As greetings passed between the members of the Monkbarns party and Mr.
Lovel, the Baronet's carriage, an open barouche, swept onward to the
place of appointment, making, with its smoking bays, smart drivers, arms,
blazoned panels, and a brace of outriders, a strong contrast with the
battered vehicle and broken-winded backs which had brought thither the
Antiquary and his followers. The principal seat of the carriage was
occupied by Sir Arthur and his daughter. At the first glance which passed
betwixt Miss Wardour and Lovel, her colour rose considerably;--but she
had apparently made up her mind to receive him as a friend, and only as
such, and there was equal composure and courtesy in the mode of her reply
to his fluttered salutation. Sir Arthur halted the barouche to shake his
preserver kindly by the hand, and intimate the pleasure he had on this
opportunity of returning him his personal thanks; then mentioned to him,
in a tone of slight introduction, "Mr. Dousterswivel, Mr. Lovel."

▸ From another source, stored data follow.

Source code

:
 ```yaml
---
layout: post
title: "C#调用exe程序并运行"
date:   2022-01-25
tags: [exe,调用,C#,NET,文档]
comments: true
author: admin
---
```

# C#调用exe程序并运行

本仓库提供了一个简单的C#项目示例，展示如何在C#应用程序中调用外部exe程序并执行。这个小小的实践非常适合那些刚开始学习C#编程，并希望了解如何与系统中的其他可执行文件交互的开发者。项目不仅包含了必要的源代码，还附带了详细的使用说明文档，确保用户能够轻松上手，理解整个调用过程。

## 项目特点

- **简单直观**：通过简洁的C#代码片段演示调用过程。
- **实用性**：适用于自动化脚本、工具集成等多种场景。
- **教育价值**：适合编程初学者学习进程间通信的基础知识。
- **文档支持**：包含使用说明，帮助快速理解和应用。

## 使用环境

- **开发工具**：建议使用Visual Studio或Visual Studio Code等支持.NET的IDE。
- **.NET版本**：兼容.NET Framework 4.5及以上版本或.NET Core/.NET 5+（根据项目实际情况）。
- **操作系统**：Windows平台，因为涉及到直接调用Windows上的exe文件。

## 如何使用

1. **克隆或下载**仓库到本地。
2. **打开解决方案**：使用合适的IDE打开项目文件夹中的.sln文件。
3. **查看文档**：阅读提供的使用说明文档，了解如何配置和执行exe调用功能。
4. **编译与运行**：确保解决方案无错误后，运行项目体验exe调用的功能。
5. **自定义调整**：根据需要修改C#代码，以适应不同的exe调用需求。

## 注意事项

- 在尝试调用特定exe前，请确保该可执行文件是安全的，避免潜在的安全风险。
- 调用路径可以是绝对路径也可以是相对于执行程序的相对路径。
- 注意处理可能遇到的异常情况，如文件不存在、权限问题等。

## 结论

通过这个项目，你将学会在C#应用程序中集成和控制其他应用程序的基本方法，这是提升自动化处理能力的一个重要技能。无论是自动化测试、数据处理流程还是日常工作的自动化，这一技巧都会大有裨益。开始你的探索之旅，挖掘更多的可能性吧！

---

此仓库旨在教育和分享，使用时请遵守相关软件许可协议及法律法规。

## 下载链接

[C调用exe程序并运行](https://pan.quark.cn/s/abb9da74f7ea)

Lovel took the necessary notice of the German adept, who occupied the
front seat of the carriage, which is usually conferred upon dependants or
inferiors. The ready grin and supple inclination with which his
salutation, though slight, was answered by the foreigner, increased the
internal dislike which Lovel had already conceived towards him; and it
was plain, from the lower of the Antiquary's shaggy eye-brow, that he too
looked with displeasure on this addition to the company. Little more than
distant greeting passed among the members of the party, until, having
rolled on for about three miles beyond the place at which they met, the
carriages at length stopped at the sign of the Four Horse-shoes, a small
hedge inn, where Caxon humbly opened the door, and let down the step of
the hack-chaise, while the inmates of the barouche were, by their more
courtly attendants, assisted to leave their equipage.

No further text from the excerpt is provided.